Total population | |
---|---|
6 to 8 millions descendants (based on population in 1950)[1] | |
Regions with significant populations | |
Iraq | 85,000 (6 million descendants in Governorate of Meysan, Basra and Dhi Qar regions of Mesopotamian Marsh) |
Iran | 120,000 (1.6 million with descendants in Khuzestani Marshland and Iraqi refugees)[1] |
Languages | |
South Mesopotamian Arabic | |
Religion | |
Predominantly Twelver Shia Islam[2] |
The Marsh Arabs (Arabic: عرب الأهوار ʻArab al-Ahwār "Arabs of the Marshlands"), also referred to as Ahwaris, the Maʻdān (Arabic: معدان "dweller in the plains") or Shroog[3] (Mesopotamian Arabic: شروگ "those from the east")—the latter two often considered derogatory in the present day—are Arab inhabitants of the Mesopotamian marshlands in the modern-day south Iraq, as well as in the Hawizeh Marshes straddling the Iraq-Iran border.[4]
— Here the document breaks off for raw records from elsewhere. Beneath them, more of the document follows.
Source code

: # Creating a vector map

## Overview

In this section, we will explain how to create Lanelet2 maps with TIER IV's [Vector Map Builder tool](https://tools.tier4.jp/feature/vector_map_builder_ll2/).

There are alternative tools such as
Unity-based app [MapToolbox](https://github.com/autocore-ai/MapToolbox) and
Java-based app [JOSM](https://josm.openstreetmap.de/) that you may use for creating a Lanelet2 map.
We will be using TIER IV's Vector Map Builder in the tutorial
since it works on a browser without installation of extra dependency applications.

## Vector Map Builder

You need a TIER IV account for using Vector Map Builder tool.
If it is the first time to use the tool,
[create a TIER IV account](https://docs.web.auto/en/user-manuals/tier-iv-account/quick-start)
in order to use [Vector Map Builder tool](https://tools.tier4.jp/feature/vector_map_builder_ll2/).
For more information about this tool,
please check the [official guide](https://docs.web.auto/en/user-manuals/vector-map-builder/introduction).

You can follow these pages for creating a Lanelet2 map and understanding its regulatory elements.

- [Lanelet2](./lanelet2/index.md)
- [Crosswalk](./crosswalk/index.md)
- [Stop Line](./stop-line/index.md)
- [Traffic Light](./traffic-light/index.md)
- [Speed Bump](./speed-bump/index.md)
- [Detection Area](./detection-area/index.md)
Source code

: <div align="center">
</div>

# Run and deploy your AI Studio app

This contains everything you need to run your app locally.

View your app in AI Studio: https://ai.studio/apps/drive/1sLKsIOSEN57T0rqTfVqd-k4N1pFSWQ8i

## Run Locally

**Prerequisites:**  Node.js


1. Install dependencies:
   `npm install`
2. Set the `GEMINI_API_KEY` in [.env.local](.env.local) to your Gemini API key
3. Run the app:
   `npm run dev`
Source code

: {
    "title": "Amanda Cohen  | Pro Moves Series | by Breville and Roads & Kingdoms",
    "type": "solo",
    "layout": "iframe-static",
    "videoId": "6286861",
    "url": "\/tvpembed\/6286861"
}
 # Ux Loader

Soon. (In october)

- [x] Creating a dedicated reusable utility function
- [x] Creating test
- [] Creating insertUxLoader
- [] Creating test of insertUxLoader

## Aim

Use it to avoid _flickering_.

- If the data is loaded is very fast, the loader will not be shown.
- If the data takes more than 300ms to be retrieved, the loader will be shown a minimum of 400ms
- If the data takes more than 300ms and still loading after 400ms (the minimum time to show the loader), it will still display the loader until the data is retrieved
Comprising members of many different tribes and tribal confederations, such as the Āl Bū Muḥammad, Ferayghāt, Shaghanbah, Ahwaris had developed a culture centered on the marshes' natural resources and unique from other Arabs. Many of the marshes' inhabitants were displaced when the wetlands were drained during and after the 1991 uprisings in Iraq. The draining of the marshes caused a significant decline in bioproductivity; following the 2003 invasion of Iraq and the overthrow of the Saddam Hussein regime, water flow to the marshes was restored and the ecosystem has begun to recover.[5]